CDE rejects Blumar's claim over fishing fractionation law changes

Chile's Council for the Defense of the State (CDE) rejected an indemnity lawsuit by fishing firm Blumar against the state over the Fishing Fractionation Law. The agency dismissed claims of regulatory expropriation of Transferable Fishing Licenses (LTP) and challenged the company's $194 billion damages calculation. This marks the CDE's first court response to similar suits from other fishing companies.

The CDE filed its response in Santiago's 29th Civil Court, where Blumar—linked to the Yaconi-Santa Cruz and Sarquis families—seeks compensation for changes to fishing regulations.

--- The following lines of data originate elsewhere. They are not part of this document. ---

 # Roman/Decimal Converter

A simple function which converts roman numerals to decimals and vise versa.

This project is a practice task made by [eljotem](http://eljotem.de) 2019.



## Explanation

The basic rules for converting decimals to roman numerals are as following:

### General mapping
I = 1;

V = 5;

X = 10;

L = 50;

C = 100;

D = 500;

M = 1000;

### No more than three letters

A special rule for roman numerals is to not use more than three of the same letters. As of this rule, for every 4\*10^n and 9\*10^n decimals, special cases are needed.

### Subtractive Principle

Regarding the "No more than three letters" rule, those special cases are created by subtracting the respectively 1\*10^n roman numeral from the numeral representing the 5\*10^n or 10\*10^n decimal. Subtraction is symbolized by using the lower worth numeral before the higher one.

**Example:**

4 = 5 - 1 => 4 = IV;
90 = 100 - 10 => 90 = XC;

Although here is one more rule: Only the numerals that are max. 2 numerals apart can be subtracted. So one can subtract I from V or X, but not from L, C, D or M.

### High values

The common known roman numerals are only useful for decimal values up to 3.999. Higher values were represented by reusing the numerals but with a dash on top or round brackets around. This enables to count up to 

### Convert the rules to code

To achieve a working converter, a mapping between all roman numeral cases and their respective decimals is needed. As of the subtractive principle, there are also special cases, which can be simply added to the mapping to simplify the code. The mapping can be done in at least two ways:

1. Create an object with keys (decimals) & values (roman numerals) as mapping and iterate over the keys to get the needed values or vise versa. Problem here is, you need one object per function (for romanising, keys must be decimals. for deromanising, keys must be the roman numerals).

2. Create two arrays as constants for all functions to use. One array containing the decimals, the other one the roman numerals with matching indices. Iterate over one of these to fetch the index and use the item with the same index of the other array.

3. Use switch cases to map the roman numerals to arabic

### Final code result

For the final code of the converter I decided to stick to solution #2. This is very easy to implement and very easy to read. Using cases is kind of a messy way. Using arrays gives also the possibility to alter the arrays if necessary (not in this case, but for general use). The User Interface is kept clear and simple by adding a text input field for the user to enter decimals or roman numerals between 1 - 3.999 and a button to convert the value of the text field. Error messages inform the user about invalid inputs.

Presided by Ana María Hübner, the agency stated that "Blumar has not been deprived of ownership of Transferable Fishing Licenses (LTP)." It argued the law does not guarantee biological resources but a percentage of variable quotas, with sector fractionation as a separate public policy under 2002's Law No. 19.849.

The new law extends fractionation to 2040 without changing license validity; Blumar must renew in 2032 meeting legal requirements. The CDE said Blumar aims to override legislative distribution between industrial and artisanal fishing to boost its market share.

On the claimed $194,431,490,570, the state body said it lacks legal and scientific certainty, ignoring factors like raw material origins, production costs, and investments. The 15% annual quota increase projection from OROP-PS's Annex K is a precautionary stabilizer, not assured growth, amid marine volatility.